King III list of recommendations

  1. If you are practicing good governance in working out the long‐term strategic direction of a company, you also need to integrate the sustainability issues pertinent to the business of that company.
  1. We need to develop a simplified balance sheet, a simplified profit-and-loss statement, and simplified related notes in understandable language, so that the average person can understand it.
  1. Companies need to report on how the business of the company impacts, both positively and negatively, on the community and the environment in which it operates.
  1. If you get your strategy right and you get buy‐in, you get ordinary people to achieve the most extraordinary things!

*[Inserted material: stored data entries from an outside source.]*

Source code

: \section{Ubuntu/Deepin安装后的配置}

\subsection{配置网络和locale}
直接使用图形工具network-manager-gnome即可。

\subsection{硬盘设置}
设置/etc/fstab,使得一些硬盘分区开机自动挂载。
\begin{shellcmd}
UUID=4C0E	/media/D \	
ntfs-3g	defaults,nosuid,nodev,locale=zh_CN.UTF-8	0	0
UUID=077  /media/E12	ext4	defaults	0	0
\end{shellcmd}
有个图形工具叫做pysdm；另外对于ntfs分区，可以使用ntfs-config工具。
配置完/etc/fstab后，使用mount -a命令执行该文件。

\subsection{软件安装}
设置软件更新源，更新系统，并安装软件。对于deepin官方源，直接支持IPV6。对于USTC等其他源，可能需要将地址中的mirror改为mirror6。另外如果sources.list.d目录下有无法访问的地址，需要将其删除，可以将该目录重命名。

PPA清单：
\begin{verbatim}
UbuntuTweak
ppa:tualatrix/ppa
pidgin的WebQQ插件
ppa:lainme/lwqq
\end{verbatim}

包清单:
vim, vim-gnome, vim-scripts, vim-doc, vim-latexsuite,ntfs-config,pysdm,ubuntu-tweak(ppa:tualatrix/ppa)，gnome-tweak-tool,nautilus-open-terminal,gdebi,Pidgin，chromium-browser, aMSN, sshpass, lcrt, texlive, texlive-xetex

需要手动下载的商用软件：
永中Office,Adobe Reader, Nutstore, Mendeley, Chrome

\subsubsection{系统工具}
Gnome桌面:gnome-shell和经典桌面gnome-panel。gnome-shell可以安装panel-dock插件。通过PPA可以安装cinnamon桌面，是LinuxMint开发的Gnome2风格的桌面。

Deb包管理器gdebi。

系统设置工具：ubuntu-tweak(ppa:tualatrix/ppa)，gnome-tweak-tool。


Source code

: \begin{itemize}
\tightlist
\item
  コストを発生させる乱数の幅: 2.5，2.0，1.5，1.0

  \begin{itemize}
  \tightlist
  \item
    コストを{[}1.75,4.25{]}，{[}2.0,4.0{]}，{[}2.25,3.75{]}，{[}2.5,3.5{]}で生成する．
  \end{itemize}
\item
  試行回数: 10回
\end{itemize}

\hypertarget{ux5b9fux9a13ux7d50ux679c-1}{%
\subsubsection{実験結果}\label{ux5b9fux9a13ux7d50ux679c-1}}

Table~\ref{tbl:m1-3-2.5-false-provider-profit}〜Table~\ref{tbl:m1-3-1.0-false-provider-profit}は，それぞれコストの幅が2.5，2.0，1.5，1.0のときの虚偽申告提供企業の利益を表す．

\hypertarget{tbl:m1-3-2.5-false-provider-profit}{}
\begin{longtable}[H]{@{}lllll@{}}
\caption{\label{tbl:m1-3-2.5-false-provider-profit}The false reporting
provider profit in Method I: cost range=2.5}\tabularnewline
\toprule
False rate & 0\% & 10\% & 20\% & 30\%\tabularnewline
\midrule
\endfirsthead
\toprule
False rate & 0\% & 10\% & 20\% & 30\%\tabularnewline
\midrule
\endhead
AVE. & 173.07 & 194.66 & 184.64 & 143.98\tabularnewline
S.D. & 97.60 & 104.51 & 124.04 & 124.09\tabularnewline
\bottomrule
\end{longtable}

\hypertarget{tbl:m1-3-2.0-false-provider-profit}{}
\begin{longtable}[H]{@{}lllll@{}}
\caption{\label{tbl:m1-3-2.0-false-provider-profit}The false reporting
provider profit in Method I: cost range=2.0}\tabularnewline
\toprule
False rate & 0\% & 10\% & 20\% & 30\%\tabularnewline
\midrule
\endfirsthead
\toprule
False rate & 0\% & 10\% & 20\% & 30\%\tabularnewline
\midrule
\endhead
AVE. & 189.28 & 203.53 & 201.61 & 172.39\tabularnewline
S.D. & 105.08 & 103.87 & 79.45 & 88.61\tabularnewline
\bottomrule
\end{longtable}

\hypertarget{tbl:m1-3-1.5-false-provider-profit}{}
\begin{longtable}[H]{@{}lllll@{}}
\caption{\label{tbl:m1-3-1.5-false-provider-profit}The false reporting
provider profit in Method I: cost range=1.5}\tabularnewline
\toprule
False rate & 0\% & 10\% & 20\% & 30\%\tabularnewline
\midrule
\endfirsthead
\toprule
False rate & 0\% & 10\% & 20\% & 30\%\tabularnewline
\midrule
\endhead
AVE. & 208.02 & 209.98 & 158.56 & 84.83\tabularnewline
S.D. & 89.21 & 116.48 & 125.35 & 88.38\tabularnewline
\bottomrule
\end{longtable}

But if you don’t get it right and it doesn’t fit in with the milieu of the day, you can have the most extraordinary people, but you won’t achieve even ordinary things.
  1. Develop a responsible investor code for financial institutions to actually carry out their duties, to ensure that they vote for directors with the ability and capacity to in turn carry out their duties.
  1. Directors have to realize that their ultimate responsibility is social, environmental, and economic performance.
  1. Boards should adopt a policy or a framework for the remuneration of their senior executives and put it to a non-binding vote to shareholders, so they get an indication from their shareholders as to whether they are in the right ballpark.
  1. If an executive gets an additional bonus, it must be related to something that he or she has personally contributed.
  1. An external opinion on integrated reports is essential to ensure that they are a candid, open, and transparent disclosure of what has happened in an organization.
  1. Governments need to legislate the apportionment of blame and damages for a corporate failure (to make clear that everybody has to put their shoulder to the wheel).
  1. If we start now, at least we have a chance of a sustainable future on our planet. Otherwise, it will be too late.